Wednesday, April 2, 2008

RS: A Recipe for Success

I love cookbooks. I can read the same one over and over again. My mother taught me to cook early. She didn’t force me. Limp wrist born to whisk. Mama worked. I loved Mama. Mama cooked. Heaven in a mixing bowl.

We had only one real family recipe. Mama’s fried chicken. I’ve watched her do it a million times. I still can’t recreate it. Next to my family, it is the best part of going home. She makes the best German chocolate cake icing on the planet. Beyond that it was all about the comfort. I didn’t realize macaroni and cheese could come from anywhere but a box until I was in college. Two old maid Baptists (secret lesbians I am convinced) served it up, and I looked at them with a palpable pity. How sad. How wrong. How unclassy. Years later, I went to a friend's house, lesbian as well, attempting an apple pie. I entered her house as she was elbow deep in a crust like a shingle. I sent her out to change my oil while I converted pottery into pastry in about 30 seconds. Lesbians cooking. . .how cute.

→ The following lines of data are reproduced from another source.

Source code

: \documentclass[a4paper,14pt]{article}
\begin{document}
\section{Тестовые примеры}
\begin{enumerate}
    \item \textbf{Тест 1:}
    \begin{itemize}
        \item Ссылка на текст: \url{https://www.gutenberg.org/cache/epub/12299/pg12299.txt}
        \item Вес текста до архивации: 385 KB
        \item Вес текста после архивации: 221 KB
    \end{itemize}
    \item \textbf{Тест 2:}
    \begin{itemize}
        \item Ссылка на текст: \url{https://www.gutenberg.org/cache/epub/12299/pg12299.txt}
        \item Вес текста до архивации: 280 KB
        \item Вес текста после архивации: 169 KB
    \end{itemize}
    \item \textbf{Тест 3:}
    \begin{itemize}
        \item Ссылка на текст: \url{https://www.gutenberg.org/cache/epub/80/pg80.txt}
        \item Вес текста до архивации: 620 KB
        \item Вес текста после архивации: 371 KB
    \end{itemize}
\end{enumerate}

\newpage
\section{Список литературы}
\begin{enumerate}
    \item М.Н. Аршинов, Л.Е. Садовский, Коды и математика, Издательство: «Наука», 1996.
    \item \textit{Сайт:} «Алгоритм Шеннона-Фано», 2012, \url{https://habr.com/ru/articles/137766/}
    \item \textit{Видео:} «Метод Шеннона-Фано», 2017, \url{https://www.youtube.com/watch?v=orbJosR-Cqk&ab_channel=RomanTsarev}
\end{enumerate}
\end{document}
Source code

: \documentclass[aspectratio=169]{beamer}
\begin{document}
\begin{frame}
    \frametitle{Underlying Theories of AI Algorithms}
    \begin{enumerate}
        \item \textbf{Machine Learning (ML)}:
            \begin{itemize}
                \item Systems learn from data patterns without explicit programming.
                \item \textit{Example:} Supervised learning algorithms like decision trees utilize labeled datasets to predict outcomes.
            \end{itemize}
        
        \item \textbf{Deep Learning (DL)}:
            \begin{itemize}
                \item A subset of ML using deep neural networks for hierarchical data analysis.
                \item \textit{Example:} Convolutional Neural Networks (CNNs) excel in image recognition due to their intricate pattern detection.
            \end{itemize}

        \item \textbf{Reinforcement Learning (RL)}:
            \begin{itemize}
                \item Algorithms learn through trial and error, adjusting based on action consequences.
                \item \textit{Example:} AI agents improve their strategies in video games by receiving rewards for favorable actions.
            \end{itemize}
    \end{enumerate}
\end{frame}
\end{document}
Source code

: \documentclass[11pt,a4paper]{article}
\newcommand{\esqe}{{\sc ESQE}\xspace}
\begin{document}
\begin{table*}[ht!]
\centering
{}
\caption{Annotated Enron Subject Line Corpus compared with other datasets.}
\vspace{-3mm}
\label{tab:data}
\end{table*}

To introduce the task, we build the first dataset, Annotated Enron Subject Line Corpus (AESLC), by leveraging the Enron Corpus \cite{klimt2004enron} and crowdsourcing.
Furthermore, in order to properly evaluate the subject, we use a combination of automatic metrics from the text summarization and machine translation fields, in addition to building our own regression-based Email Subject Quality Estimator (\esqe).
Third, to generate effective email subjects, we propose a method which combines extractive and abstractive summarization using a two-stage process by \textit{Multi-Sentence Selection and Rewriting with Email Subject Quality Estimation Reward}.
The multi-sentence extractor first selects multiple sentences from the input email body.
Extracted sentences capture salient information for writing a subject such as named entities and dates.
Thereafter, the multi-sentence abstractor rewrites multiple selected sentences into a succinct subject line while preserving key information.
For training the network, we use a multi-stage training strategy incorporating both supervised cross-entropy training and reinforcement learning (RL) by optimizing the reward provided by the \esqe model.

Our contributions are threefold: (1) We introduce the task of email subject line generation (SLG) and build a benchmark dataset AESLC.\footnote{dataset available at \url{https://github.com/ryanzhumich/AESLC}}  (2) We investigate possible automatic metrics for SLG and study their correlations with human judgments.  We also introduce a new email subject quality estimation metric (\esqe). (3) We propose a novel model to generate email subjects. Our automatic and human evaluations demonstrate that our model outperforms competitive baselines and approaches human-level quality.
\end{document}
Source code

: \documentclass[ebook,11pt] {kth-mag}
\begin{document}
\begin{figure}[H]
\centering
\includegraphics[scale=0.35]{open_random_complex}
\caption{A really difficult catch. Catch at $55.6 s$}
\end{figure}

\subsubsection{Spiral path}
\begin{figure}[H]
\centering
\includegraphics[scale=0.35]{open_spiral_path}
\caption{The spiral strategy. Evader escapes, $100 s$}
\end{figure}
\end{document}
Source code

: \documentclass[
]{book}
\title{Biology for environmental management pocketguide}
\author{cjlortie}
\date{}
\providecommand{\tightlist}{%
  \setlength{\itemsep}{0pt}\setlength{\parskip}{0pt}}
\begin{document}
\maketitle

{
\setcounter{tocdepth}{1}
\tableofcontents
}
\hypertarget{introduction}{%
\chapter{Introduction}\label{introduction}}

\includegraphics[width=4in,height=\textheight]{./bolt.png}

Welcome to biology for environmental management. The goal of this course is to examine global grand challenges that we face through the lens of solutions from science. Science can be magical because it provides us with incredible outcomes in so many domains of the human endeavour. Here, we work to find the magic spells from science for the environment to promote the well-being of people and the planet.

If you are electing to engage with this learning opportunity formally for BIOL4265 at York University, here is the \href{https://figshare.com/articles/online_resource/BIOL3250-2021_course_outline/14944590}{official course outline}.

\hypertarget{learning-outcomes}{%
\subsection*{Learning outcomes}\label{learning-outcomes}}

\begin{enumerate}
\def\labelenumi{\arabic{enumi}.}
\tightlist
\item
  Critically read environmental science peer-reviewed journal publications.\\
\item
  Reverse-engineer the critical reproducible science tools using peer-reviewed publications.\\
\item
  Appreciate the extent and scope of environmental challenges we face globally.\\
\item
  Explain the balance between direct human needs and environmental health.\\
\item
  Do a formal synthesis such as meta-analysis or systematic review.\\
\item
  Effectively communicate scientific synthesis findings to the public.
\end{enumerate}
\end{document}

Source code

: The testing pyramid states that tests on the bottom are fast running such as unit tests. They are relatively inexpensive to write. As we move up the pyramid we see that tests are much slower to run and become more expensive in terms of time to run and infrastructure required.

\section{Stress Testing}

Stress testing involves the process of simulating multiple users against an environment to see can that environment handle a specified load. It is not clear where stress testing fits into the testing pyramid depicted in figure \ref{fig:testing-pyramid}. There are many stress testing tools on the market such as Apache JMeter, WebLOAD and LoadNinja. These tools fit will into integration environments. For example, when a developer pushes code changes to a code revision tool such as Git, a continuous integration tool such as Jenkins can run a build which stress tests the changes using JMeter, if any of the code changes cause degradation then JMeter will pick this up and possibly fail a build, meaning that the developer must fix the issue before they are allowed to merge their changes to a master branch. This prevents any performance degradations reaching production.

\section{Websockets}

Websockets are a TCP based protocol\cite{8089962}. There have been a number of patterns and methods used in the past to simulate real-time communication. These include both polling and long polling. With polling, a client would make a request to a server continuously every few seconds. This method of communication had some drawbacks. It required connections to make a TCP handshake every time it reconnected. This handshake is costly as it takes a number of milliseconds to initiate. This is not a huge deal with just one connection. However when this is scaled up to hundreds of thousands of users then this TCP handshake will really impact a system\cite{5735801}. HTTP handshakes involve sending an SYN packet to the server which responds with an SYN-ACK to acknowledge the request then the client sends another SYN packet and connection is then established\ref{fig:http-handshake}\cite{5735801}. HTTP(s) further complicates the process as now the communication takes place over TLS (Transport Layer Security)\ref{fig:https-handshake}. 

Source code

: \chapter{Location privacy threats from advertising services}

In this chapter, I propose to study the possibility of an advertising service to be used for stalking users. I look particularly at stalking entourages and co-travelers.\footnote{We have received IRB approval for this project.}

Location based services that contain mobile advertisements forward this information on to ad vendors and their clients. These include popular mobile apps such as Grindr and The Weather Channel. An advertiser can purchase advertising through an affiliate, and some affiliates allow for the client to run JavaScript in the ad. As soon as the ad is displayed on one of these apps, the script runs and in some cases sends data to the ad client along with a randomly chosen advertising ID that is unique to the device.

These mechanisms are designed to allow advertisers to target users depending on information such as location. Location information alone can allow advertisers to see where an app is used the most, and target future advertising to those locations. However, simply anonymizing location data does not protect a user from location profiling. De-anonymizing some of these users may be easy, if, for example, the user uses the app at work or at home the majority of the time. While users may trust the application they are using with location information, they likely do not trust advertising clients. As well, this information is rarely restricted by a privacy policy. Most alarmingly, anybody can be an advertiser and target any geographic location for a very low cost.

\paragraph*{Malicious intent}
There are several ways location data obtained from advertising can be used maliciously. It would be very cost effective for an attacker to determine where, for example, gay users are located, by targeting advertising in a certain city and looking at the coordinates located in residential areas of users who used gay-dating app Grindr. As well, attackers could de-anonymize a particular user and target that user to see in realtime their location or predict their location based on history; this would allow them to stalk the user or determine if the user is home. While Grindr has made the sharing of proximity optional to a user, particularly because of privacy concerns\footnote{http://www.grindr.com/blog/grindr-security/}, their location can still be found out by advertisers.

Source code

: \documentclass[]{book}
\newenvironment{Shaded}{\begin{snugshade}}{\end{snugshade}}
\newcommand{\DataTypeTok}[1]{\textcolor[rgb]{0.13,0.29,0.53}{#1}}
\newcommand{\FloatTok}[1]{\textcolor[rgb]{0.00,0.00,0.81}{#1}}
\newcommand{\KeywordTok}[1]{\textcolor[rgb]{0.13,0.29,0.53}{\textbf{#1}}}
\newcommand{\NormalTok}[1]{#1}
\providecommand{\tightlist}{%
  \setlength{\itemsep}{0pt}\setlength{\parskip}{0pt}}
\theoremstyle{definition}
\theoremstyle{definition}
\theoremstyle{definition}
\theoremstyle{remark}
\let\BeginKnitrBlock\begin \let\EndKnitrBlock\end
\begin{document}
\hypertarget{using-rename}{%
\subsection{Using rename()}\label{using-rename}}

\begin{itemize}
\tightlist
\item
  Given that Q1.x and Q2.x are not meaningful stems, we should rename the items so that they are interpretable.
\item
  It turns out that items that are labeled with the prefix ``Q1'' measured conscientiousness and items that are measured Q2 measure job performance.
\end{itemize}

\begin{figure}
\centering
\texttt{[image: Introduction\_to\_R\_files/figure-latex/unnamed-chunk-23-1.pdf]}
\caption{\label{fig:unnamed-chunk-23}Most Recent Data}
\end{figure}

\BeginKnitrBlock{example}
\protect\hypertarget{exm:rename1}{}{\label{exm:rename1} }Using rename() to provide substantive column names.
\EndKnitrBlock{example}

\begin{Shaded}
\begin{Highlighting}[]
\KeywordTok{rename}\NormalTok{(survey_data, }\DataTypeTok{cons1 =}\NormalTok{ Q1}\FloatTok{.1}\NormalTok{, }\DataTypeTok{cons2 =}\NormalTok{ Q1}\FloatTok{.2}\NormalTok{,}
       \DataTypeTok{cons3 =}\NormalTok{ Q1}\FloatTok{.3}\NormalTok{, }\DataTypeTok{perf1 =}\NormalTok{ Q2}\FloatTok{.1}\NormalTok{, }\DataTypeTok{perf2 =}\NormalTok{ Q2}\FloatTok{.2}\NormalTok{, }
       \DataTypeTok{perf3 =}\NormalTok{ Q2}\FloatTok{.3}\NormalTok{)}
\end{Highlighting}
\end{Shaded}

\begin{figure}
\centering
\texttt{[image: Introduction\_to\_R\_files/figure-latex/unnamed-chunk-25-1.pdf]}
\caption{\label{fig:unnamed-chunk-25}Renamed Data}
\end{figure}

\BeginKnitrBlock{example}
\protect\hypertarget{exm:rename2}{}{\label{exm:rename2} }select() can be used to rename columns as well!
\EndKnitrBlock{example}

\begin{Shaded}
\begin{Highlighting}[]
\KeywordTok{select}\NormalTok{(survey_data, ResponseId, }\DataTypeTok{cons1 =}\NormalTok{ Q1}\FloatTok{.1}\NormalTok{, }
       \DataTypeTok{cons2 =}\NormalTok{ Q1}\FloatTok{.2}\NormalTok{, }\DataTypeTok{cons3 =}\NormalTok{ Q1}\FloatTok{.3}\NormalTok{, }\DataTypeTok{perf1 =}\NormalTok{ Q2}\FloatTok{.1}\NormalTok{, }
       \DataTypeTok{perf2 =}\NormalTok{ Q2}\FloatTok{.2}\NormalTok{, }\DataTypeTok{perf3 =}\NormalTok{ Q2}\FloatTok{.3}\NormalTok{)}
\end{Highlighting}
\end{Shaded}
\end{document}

Being persnickety, I had a discerning palate at an early age. No truffle compared to No Bake Cookies. Brown beans with ham hocks served on corn bread were fine dining. Biscuits and gravy were blood and body of Christ in one serving. (And don’t waste my time with no homemade biscuits. Upscale people use wop biscuits exclusively, so named because you wop ‘em against the counter top to open them.) I ate 97 forms of beef, all well done. Three types of vegetables, all well done. Every imaginable part of the squirrel, all fried. And my Aunt Dorothy—oh she of the Welfare and trailer park, she who begat three murderers, a gay son who married a man off the internet sight unseen, and a crazed Commando named Ivanhoe who misspent his youth attempting to master the art of castrating turtles—introduced me to a four-layer dessert made with instant pistachio pudding, cream cheese, powdered sugar, Dream Whip AND Cool Whip that, for an 11 year-old, completely redefined fancy.

I left home with the most refined tongue known to man, steel belted arteries, and a colon that could pass cement. I spent my 20’s consuming a diet that consisted of beef tortellini with Ragu, chicken fried steak, and the very international French Dip au jus. Pinky raised with indignation.

Unbeknownst to me, what I really left home with was a skill. Whether she intended it or not, Mama was teaching me more than how to cook, she was teaching me how to read. Recipes are reading comprehension. You end up with something that looks completely different than the individual ingredients with which you start. Each step is fundamental to the journey. Slight changes produce a completely different result. And baking is chemistry in action. All that learnin and Mama time too. I was one lucky kid.

It was later that I discovered other tastes. They began to expand in San Francisco. I fell in love with a stunning man. He was refined, rich, twice my age, and probably the love of my life. He took me to a Vietnamese restaurant. He ordered. I put things in my mouth I would never have considered had the blood to my brain not been redirected to more demanding locations. Oh, the doors he opened.

Even later, when I discovered corporate expense accounts and restaurants with star ratings, I discovered wines where the date mattered, sauces that didn’t come from a bottle, spices other than salt, cheeses other than Velveeta, and vegetables that still had shape and texture. To be fair, I still don’t like condiments, can’t even look at runny eggs, won’t go near salad or unmelted cheese, and vehemently and near violently object to pickles. Waiters fuck up and friends duck down. I may have grown but this old dog and trickin with a pickle, I don’t care how fine the vinegar.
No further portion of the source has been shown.